* [What you should do] Your task is to repeat each record verbatim, exactly as it was written.

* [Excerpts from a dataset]
*** Begin section ***
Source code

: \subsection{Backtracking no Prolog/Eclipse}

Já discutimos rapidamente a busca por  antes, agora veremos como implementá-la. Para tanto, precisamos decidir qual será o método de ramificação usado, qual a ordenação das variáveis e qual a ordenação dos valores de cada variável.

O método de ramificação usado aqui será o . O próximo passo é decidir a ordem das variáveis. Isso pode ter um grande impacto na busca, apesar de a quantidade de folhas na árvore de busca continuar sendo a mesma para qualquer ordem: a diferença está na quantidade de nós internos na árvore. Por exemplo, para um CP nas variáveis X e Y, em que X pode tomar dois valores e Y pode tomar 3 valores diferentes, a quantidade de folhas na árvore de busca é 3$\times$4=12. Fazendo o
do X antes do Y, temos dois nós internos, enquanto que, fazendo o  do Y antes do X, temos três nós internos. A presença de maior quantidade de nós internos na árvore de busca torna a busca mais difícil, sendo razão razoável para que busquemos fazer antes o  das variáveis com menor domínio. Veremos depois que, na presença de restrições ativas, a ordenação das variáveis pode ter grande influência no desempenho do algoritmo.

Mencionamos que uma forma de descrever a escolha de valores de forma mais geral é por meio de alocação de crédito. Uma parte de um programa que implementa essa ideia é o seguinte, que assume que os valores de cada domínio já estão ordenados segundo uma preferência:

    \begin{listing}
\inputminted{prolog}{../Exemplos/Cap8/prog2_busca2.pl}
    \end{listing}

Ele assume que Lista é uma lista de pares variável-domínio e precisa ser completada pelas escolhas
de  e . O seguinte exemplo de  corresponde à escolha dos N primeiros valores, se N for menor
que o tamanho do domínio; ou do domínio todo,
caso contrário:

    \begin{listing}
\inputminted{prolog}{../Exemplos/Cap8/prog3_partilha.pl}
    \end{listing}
*** End section ***
* [Result of this task]
Source code

: \subsection{Backtracking no Prolog/Eclipse}

Já discutimos rapidamente a busca por  antes, agora veremos como implementá-la. Para tanto, precisamos decidir qual será o método de ramificação usado, qual a ordenação das variáveis e qual a ordenação dos valores de cada variável.

O método de ramificação usado aqui será o . O próximo passo é decidir a ordem das variáveis. Isso pode ter um grande impacto na busca, apesar de a quantidade de folhas na árvore de busca continuar sendo a mesma para qualquer ordem: a diferença está na quantidade de nós internos na árvore. Por exemplo, para um CP nas variáveis X e Y, em que X pode tomar dois valores e Y pode tomar 3 valores diferentes, a quantidade de folhas na árvore de busca é 3$\times$4=12. Fazendo o
do X antes do Y, temos dois nós internos, enquanto que, fazendo o  do Y antes do X, temos três nós internos. A presença de maior quantidade de nós internos na árvore de busca torna a busca mais difícil, sendo razão razoável para que busquemos fazer antes o  das variáveis com menor domínio. Veremos depois que, na presença de restrições ativas, a ordenação das variáveis pode ter grande influência no desempenho do algoritmo.

Mencionamos que uma forma de descrever a escolha de valores de forma mais geral é por meio de alocação de crédito. Uma parte de um programa que implementa essa ideia é o seguinte, que assume que os valores de cada domínio já estão ordenados segundo uma preferência:

    \begin{listing}
\inputminted{prolog}{../Exemplos/Cap8/prog2_busca2.pl}
    \end{listing}

Ele assume que Lista é uma lista de pares variável-domínio e precisa ser completada pelas escolhas
de  e . O seguinte exemplo de  corresponde à escolha dos N primeiros valores, se N for menor
que o tamanho do domínio; ou do domínio todo,
caso contrário:

    \begin{listing}
\inputminted{prolog}{../Exemplos/Cap8/prog3_partilha.pl}
    \end{listing}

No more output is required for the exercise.